Well this year, at the British Science Festival in Aberdeen, it is time to remember him. Not only did Falconer began his academic career studying Natural History at the University of Aberdeen (class of 1826), but this year is also the 150thanniversary of the first-ever scientific description of a species of dwarf elephant. Guess who described it? Yep – Hugh Falconer, and he did so at the 1862 Annual Meeting of the British Association of Advancement of Science, the forerunner of today’s British Science Festival.

As if that wasn’t coincidence enough, I am bringing dwarf elephants (or, at least, their fossilised remains) to the Festival, just like Falconer did back in 1862, to talk about their evolution and what we have – and haven’t – learnt in the last 150 years.

Falconer’s dwarf elephant fossils, which he called Elephas melitensis, were from Malta. Other dwarf elephant species (all sadly extinct) have since been discovered on Malta, Sicily, Sardinia, Crete, Cyprus and many of the small Greek islands (like Rhodes and Tilos), as well as on the Californian Channel islands and on Wrangel Island in northeast Siberia. They are an example of the phenomenon known as the ‘Island Rule’, where big animals evolve to get smaller, and small animals evolve to get bigger.

Descended from a 4m-tall, 10-ton extinct species of elephant known as the straight-tusked elephant, Falconer’s elephant would have stood just one metre tall as an adult, the size of a newborn African elephant today. Living alongside it on Malta were a giant dormouse, and a giant swan that probably topped the little elephant in height (the swan, that is – the thought of this, I must admit, scares me slightly). I’m interested in understanding how and why elephants evolved to be smaller on islands, and to help do this I am gathering evidence to find out how old the fossils are. We think most of the Mediterranean dwarf elephants lived sometime between 800,000 and 10,000 years ago, but we lack more exact dates for each species. Once I have this information, I’ll be able to place the dwarf elephant fossils into the context of the climate changes of the past, and see whether these were important to their evolution and extinction.

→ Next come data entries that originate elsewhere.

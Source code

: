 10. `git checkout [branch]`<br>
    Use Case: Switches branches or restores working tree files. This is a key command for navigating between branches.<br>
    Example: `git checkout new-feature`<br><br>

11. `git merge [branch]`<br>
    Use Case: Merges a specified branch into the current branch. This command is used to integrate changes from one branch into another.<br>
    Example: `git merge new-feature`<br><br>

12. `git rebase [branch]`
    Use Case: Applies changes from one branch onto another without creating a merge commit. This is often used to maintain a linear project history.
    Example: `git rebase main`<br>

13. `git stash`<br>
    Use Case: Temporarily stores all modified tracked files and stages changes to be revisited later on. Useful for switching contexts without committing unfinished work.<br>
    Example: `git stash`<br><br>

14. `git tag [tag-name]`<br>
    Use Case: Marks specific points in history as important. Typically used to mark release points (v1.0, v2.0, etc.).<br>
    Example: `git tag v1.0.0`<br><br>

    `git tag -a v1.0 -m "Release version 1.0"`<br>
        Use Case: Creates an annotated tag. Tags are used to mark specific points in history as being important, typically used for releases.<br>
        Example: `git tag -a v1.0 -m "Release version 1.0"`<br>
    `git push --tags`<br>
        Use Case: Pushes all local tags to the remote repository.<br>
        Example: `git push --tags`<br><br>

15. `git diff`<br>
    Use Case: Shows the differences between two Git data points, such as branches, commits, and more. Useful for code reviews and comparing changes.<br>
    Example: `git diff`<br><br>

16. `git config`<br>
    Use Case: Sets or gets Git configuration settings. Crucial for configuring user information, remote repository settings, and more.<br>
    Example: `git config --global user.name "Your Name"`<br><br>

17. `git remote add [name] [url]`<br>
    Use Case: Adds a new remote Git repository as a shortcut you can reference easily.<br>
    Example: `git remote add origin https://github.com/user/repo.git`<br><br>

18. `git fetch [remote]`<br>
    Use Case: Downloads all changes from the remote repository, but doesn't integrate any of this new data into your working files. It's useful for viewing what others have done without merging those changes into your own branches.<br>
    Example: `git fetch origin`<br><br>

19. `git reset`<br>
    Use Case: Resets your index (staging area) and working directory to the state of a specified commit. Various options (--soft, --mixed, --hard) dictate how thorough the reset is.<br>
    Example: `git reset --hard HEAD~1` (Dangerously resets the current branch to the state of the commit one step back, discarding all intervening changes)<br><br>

There’s good reason to suspect climate change might have been important, because these dwarf elephants mostly evolved during a period characterised by big climate fluctuations, with warm stages (like today) switching to ice ages, or ‘glacials’, every 100,000 years. Glacial climate, as Hugh Falconer wrote to Charles Darwin (in September 1862, in fact), was “. . . no joke: it would have made ducks and drakes of your dear pigeons and doves”, but for islands it had another significant effect: the sea level would drop as water became frozen at the poles, opening up routes to islands, and increasing their size. With the converse being true of warm stages, it is immediately apparent that the island environments, and the species living on them, could have been affected by these fluctuating climate changes. In my talk at this year’s Festival, I will be exploring this further, with some help from the audience.

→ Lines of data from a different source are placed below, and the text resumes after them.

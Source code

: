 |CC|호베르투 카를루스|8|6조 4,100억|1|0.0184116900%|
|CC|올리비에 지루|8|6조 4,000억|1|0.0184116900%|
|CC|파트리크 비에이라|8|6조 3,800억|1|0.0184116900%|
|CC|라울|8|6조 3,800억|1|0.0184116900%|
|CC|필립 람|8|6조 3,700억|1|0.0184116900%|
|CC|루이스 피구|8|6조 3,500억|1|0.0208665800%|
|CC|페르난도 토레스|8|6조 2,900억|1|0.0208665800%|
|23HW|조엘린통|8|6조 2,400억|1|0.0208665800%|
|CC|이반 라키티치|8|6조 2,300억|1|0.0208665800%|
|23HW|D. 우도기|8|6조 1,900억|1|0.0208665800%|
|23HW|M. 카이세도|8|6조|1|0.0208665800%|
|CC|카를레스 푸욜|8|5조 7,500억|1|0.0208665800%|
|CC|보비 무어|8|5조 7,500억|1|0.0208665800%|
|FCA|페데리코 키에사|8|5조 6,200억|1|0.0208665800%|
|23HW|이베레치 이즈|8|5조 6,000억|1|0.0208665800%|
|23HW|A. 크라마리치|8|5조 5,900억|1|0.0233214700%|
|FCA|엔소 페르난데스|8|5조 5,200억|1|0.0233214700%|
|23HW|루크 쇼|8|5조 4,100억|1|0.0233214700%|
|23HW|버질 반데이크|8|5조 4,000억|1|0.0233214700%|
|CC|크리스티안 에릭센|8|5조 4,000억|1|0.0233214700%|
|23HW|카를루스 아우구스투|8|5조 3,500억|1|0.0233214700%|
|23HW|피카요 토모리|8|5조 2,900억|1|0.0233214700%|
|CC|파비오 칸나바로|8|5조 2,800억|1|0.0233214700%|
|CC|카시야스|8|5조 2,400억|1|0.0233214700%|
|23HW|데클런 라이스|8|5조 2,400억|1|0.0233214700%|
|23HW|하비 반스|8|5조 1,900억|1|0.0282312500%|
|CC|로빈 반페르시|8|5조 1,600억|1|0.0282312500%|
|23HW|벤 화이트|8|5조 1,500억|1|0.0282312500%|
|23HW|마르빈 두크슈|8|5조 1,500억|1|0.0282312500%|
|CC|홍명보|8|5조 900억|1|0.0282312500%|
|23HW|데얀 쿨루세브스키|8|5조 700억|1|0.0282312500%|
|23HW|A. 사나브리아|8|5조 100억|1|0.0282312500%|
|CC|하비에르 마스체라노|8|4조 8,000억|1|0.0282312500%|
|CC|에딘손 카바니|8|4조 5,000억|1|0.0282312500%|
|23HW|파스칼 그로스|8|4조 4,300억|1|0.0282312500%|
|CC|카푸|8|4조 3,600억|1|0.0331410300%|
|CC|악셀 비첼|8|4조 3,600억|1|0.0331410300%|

There wont be much room for Hugh Falconer in my talk, but it’s his work from 150 years ago which underpins it. So if you’re in Aberdeen this September, please do spare a thought for the boy from Forres who became a man of science in Aberdeen and did so much more for science than just describe a species of dwarf elephant. File him in your mind alongside Darwin, Hooker, Huxley, Lyell and Owen – he managed to fight with them all at one time or another – and think of him each time you have a cup of tea. And if you can spare the time either side of the Festival, go to the Falconer Museum in Forres to find out more. It’s only a couple of hours up the road, after all.